Saved data entries
-=-=-
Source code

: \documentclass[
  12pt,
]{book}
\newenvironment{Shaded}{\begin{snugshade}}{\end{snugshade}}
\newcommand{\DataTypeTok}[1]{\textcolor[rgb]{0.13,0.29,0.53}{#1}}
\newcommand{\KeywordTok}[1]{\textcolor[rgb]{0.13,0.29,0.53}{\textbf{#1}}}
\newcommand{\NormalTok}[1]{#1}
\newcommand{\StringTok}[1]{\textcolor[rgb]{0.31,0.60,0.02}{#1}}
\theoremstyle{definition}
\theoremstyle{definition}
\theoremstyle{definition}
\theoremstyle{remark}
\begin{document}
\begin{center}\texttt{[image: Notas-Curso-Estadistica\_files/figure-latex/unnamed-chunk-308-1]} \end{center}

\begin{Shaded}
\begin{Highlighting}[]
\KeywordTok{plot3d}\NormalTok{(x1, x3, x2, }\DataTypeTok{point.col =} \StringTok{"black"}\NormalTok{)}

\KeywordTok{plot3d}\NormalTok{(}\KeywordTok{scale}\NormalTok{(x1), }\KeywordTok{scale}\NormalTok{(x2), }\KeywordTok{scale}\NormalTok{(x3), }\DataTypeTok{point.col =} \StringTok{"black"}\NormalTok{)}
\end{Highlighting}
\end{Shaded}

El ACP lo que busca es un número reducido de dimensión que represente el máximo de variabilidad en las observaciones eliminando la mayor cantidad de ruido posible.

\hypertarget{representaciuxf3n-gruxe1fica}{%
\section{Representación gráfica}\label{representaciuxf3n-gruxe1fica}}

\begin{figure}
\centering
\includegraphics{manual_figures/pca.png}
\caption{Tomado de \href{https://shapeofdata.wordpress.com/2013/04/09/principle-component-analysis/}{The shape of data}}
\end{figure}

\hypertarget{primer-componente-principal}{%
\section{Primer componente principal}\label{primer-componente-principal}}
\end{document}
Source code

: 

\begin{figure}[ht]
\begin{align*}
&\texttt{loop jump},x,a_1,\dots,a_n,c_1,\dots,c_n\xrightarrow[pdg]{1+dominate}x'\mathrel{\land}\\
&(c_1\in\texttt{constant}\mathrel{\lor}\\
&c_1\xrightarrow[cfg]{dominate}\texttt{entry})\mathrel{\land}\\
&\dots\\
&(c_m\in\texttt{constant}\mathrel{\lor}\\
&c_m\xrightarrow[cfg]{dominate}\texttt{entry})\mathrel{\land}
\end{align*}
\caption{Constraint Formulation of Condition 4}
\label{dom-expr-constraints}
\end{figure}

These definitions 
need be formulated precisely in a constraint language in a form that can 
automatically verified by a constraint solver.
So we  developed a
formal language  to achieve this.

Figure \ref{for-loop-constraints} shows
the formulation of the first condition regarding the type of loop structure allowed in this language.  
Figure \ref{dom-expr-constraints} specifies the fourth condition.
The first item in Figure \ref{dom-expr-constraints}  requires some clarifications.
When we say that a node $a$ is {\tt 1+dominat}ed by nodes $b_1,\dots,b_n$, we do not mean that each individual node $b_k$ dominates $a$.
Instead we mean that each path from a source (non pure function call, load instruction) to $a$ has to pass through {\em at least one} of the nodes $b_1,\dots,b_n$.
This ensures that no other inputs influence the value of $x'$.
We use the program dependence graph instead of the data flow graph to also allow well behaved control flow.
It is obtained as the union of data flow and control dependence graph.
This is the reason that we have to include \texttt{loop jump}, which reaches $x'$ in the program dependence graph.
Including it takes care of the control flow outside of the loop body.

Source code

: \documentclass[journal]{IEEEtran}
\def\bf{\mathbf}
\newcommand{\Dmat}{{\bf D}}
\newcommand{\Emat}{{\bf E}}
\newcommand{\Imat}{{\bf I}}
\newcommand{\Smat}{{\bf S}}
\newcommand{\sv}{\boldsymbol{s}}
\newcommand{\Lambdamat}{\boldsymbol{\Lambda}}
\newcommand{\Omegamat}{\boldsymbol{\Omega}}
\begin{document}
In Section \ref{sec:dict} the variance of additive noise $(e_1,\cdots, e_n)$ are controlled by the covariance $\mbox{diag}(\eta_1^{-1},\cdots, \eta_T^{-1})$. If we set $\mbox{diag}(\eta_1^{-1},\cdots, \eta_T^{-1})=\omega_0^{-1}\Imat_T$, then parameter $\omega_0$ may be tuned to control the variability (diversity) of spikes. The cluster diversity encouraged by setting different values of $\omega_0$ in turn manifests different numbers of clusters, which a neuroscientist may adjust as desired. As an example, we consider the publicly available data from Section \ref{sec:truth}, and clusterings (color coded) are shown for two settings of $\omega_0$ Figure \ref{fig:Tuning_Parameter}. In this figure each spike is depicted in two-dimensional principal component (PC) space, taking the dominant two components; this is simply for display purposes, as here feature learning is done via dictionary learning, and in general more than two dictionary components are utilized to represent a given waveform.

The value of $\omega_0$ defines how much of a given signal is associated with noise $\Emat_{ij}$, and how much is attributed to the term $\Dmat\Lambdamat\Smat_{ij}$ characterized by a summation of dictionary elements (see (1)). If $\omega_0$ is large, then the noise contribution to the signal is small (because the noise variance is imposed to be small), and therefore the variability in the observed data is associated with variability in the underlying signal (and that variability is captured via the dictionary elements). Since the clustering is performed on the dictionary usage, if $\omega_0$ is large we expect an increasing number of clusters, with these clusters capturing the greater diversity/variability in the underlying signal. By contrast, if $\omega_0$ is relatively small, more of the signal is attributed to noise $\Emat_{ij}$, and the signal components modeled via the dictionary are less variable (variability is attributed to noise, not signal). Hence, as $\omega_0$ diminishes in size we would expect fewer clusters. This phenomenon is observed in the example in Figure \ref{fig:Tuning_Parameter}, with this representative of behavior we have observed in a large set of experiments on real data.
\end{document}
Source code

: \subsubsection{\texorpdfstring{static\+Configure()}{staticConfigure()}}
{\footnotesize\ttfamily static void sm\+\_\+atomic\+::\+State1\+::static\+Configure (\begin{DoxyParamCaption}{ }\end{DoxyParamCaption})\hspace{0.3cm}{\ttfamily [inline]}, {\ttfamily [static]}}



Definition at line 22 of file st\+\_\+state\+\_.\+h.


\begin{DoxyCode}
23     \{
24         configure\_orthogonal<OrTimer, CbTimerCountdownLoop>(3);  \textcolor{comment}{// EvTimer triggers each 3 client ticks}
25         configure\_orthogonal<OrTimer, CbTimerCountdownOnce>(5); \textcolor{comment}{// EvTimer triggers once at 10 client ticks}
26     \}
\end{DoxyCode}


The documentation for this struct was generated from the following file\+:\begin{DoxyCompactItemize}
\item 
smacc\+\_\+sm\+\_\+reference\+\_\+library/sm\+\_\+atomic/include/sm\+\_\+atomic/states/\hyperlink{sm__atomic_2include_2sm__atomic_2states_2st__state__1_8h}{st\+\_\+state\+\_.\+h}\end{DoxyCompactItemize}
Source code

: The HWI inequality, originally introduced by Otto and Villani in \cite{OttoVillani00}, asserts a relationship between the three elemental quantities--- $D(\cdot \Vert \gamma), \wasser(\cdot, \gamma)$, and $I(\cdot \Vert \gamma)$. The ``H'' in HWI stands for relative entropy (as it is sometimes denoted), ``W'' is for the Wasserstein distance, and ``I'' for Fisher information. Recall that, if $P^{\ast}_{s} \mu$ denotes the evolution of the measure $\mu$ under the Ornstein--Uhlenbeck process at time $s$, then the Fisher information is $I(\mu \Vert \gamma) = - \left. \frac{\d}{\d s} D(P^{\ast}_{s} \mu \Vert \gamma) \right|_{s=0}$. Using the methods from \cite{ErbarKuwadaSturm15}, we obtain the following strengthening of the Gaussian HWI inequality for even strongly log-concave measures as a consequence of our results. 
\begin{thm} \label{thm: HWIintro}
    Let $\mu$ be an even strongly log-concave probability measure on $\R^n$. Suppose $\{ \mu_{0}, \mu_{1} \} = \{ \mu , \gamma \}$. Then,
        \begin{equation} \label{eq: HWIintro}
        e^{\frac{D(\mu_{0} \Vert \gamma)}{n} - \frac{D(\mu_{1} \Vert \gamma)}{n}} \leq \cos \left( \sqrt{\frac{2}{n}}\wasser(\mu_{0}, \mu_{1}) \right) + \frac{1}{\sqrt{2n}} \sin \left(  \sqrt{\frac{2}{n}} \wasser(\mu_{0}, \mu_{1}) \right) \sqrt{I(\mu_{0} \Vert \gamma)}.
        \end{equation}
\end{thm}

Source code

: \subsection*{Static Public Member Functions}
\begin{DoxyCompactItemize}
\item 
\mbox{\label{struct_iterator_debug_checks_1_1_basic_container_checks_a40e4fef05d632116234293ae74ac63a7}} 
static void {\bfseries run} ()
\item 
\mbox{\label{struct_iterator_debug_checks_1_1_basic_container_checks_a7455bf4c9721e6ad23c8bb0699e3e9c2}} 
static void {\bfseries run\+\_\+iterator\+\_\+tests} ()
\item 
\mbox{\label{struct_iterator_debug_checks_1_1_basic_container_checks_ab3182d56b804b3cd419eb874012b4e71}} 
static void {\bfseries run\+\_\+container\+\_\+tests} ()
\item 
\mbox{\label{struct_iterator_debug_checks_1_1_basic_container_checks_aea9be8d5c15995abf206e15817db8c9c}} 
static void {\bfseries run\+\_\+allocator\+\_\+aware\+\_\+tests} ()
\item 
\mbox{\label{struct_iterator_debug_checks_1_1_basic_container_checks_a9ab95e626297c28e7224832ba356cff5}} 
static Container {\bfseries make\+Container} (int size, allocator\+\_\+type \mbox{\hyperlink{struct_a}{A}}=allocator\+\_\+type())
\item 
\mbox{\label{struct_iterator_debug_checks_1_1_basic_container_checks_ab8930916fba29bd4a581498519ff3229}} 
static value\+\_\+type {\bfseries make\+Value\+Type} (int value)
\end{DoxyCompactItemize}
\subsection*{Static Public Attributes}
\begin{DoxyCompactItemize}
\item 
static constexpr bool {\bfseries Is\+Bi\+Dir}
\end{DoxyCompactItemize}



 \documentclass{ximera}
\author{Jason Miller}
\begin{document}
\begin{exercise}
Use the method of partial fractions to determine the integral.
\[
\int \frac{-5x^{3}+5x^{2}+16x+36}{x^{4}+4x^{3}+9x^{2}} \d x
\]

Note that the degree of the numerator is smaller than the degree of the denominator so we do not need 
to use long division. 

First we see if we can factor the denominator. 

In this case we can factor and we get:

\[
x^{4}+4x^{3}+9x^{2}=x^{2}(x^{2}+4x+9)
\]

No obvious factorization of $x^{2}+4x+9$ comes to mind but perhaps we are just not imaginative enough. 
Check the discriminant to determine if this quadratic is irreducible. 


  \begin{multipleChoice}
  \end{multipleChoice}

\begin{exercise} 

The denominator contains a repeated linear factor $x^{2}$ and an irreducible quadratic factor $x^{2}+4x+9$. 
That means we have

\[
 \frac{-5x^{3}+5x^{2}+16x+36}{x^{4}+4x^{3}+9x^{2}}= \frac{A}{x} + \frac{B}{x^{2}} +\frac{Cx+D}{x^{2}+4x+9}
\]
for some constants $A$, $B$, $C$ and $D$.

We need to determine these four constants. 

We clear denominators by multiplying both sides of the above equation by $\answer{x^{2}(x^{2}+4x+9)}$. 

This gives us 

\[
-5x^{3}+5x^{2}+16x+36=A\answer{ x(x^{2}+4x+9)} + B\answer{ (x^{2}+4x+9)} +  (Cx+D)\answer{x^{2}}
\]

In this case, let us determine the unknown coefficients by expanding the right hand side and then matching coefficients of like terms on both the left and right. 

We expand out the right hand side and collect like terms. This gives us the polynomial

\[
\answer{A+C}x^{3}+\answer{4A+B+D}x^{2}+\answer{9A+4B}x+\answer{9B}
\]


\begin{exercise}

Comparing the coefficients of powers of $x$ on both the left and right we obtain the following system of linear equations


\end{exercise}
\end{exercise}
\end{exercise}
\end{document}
-=-=-
▸ Prompt: Count of lines that include "point" in the records above: write that value only.

▸ Task output: 2